Attribute Values Description
non-fact yes non-factual STWR, e.g. negated
border state, percept, unspec borderline cases of STWR (typically for thought representation), e.g. perceptions
prag yes STWR with a different pragmatic function, e.g. rhetorical figures
metaph yes metaphorical STWR

Annotations frame, speaker and intExpr

Attribute Values Description
id Number ID; links the annotations to each other as well as to one or more STWR annotations
pos start, mid, end only for frame: position of the frame relative to its STWR; start=before the STWR, mid=interrupts the STWR, end=after the STWR

In rare cases, frame annotations can appear without a linked STWR, if they are positioned at the end of a sample. In these cases, the ID has value zero.

Speaker annotations can have more than one ID, if they are associated with several different STWR annotations.

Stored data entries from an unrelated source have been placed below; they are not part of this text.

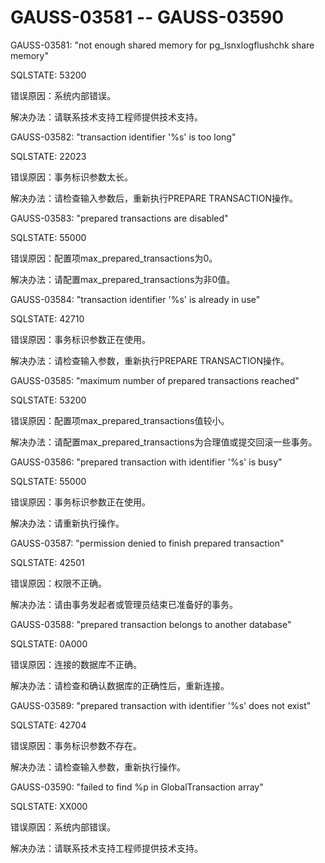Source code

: # GAUSS-03581 -- GAUSS-03590<a name="ZH-CN_TOPIC_0302072885"></a>

GAUSS-03581: "not enough shared memory for pg\_lsnxlogflushchk share memory"

SQLSTATE: 53200

错误原因：系统内部错误。

解决办法：请联系技术支持工程师提供技术支持。

GAUSS-03582: "transaction identifier '%s' is too long"

SQLSTATE: 22023

错误原因：事务标识参数太长。

解决办法：请检查输入参数后，重新执行PREPARE TRANSACTION操作。

GAUSS-03583: "prepared transactions are disabled"

SQLSTATE: 55000

错误原因：配置项max\_prepared\_transactions为0。

解决办法：请配置max\_prepared\_transactions为非0值。

GAUSS-03584: "transaction identifier '%s' is already in use"

SQLSTATE: 42710

错误原因：事务标识参数正在使用。

解决办法：请检查输入参数，重新执行PREPARE TRANSACTION操作。

GAUSS-03585: "maximum number of prepared transactions reached"

SQLSTATE: 53200

错误原因：配置项max\_prepared\_transactions值较小。

解决办法：请配置max\_prepared\_transactions为合理值或提交回滚一些事务。

GAUSS-03586: "prepared transaction with identifier '%s' is busy"

SQLSTATE: 55000

错误原因：事务标识参数正在使用。

解决办法：请重新执行操作。

GAUSS-03587: "permission denied to finish prepared transaction"

SQLSTATE: 42501

错误原因：权限不正确。

解决办法：请由事务发起者或管理员结束已准备好的事务。

GAUSS-03588: "prepared transaction belongs to another database"

SQLSTATE: 0A000

错误原因：连接的数据库不正确。

解决办法：请检查和确认数据库的正确性后，重新连接。

GAUSS-03589: "prepared transaction with identifier '%s' does not exist"

SQLSTATE: 42704

错误原因：事务标识参数不存在。

解决办法：请检查输入参数，重新执行操作。

GAUSS-03590: "failed to find %p in GlobalTransaction array"

SQLSTATE: XX000

错误原因：系统内部错误。

解决办法：请联系技术支持工程师提供技术支持。

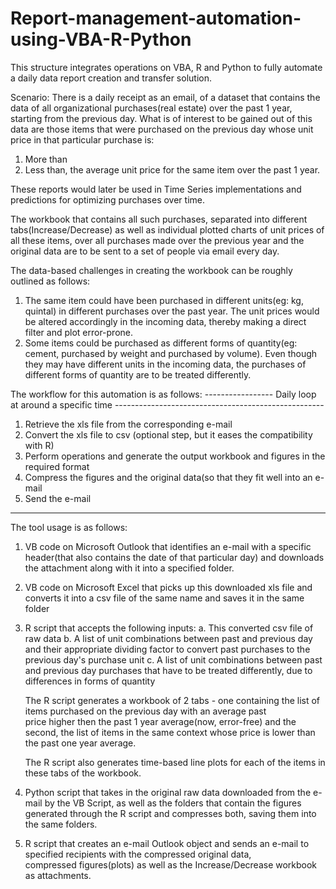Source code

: # Report-management-automation-using-VBA-R-Python
This structure integrates operations on VBA, R and Python to fully automate a daily data report creation and transfer solution.

Scenario:
There is a daily receipt as an email, of a dataset that contains the data of all organizational purchases(real estate) over the past 1 year, starting from the previous day. What is of interest to be gained out of this data are those items that were purchased on the previous day whose unit price in that particular purchase is:
1. More than
2. Less than, the average unit price for the same item over the past 1 year. 

These reports would later be used in Time Series implementations and predictions for optimizing purchases over time.

The workbook that contains all such purchases, separated into different tabs(Increase/Decrease) as well as individual plotted charts of unit prices of all these items, over all purchases made over the previous year and the original data are to be sent to a set of people via email every day.

The data-based challenges in creating the workbook can be roughly outlined as follows:
1. The same item could have been purchased in different units(eg: kg, quintal) in different purchases over the past year. The unit prices would be altered accordingly in the incoming data, thereby making a direct filter and plot error-prone.
2. Some items could be purchased as different forms of quantity(eg: cement, purchased by weight and purchased by volume). Even though they may have different units in the incoming data, the purchases of different forms of quantity are to be treated differently.

The workflow for this automation is as follows:
----------------- Daily loop at around a specific time ----------------------------------------------------
1. Retrieve the xls file from the corresponding e-mail
2. Convert the xls file to csv (optional step, but it eases the compatibility with R)
3. Perform operations and generate the output workbook and figures in the required format
4. Compress the figures and the original data(so that they fit well into an e-mail
5. Send the e-mail
-----------------------------------------------------------------------------------------------------------

The tool usage is as follows:
1. VB code on Microsoft Outlook that identifies an e-mail with a specific header(that also contains the date of that particular day) and downloads the attachment along with it into a specified folder.
2. VB code on Microsoft Excel that picks up this downloaded xls file and converts it into a csv file of the same name and saves it in the same folder
3. R script that accepts the following inputs:
   a. This converted csv file of raw data
   b. A list of unit combinations between past and previous day and their appropriate dividing factor to convert past purchases to the
      previous day's purchase unit 
   c. A list of unit combinations between past and previous day purchases that have to be treated differently, due to differences in 
      forms of quantity
      
   The R script generates a workbook of 2 tabs - one containing the list of items purchased on the previous day with an average past  
   price higher then the past 1 year average(now, error-free) and the second, the list of items in the same context whose price is lower    than the past one year average.
   
   The R script also generates time-based line plots for each of the items in these tabs of the workbook.
4. Python script that takes in the original raw data downloaded from the e-mail by the VB Script, as well as the folders that contain
   the figures generated through the R script and compresses both, saving them into the same folders.
5. R script that creates an e-mail Outlook object and sends an e-mail to specified recipients with the compressed original data,  
   compressed figures(plots) as well as the Increase/Decrease workbook as attachments.

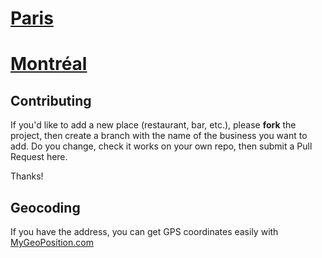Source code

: # [Paris](paris.geojson)

# [Montréal](montreal.geojson)


## Contributing

If you'd like to add a new place (restaurant, bar, etc.), please **fork** the project, then create a branch with the name of the business you want to add. Do you change, check it works on your own repo, then submit a Pull Request here.

Thanks!

## Geocoding

If you have the address, you can get GPS coordinates easily with [MyGeoPosition.com](http://en.mygeoposition.com/)
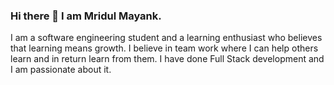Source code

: ### Hi there 👋 I am Mridul Mayank.

<!--
**Mridul027M/Mridul027M** is a ✨ _special_ ✨ repository because its `README.md` (this file) appears on your GitHub profile.

Here are some ideas to get you started:

- 🔭 I’m currently working on ...
- 🌱 I’m currently learning ...
- 👯 I’m looking to collaborate on ...
- 🤔 I’m looking for help with ...
- 💬 Ask me about ...
- 📫 How to reach me: ...
- 😄 Pronouns: ...
- ⚡ Fun fact: ...
-->

I am a software engineering student and a learning enthusiast who
believes that learning means growth. I believe in team work where I
can help others learn and in return learn from them. I have done Full
Stack development and I am passionate about it.
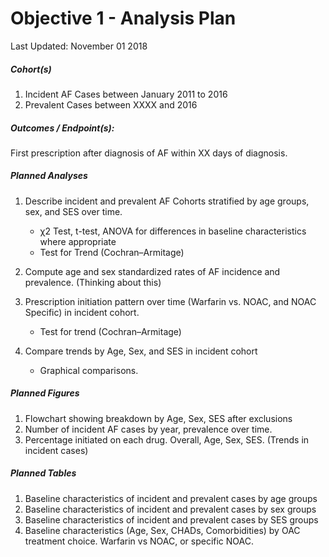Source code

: Objective 1 - Analysis Plan
================
Last Updated: November 01 2018

##### Cohort(s)

1.  Incident AF Cases between January 2011 to 2016
2.  Prevalent Cases between XXXX and 2016

##### Outcomes / Endpoint(s):

First prescription after diagnosis of AF within XX days of diagnosis.

##### Planned Analyses

1.  Describe incident and prevalent AF Cohorts stratified by age groups, sex, and SES over time.
    -   χ2 Test, t-test, ANOVA for differences in baseline characteristics where appropriate
    -   Test for Trend (Cochran–Armitage)

2.  Compute age and sex standardized rates of AF incidence and prevalence. (Thinking about this)
3.  Prescription initiation pattern over time (Warfarin vs. NOAC, and NOAC Specific) in incident cohort.
    -   Test for trend (Cochran–Armitage)

4.  Compare trends by Age, Sex, and SES in incident cohort
    -   Graphical comparisons.

##### Planned Figures

1.  Flowchart showing breakdown by Age, Sex, SES after exclusions
2.  Number of incident AF cases by year, prevalence over time.
3.  Percentage initiated on each drug. Overall, Age, Sex, SES. (Trends in incident cases)

##### Planned Tables

1.  Baseline characteristics of incident and prevalent cases by age groups
2.  Baseline characteristics of incident and prevalent cases by sex groups
3.  Baseline characteristics of incident and prevalent cases by SES groups
4.  Baseline characteristics (Age, Sex, CHADs, Comorbidities) by OAC treatment choice. Warfarin vs NOAC, or specific NOAC.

Frame annotations can only be linked to STWR annotations with the types direct or indirect. IntExpr annotations can additionally be linked to STWR annotations with the type reported. Speaker annotations can be linked to STWR annotations of any type.

IntExpr annotations only appear within frame annotations or within STWR annotations of the type reported.

Generally, each frame annotation is linked to one IntExpr and one Speaker annotation. However, there are exceptions to this rule:

  • There can be several IntExpr annotations for one frame annotation. These are either coordinated elements ("er bat und bettelte") or parts of a phrase or a complex verb that are separated ("er rief laut aus").
  • There can be several Speaker annotations for one frame annotation. These are coordinated elements (e.g. several different people).
  • There may be frame annotations that have neither Speaker nor IntExpr (if those could not be identified).

Additional structural remarks

  • STWR annotations are often nested. In the beta release, the maximum nesting depth is level=5 (one occurance).
  • In very rare cases, Frame annotations can also be nested (one occurance in the beta release).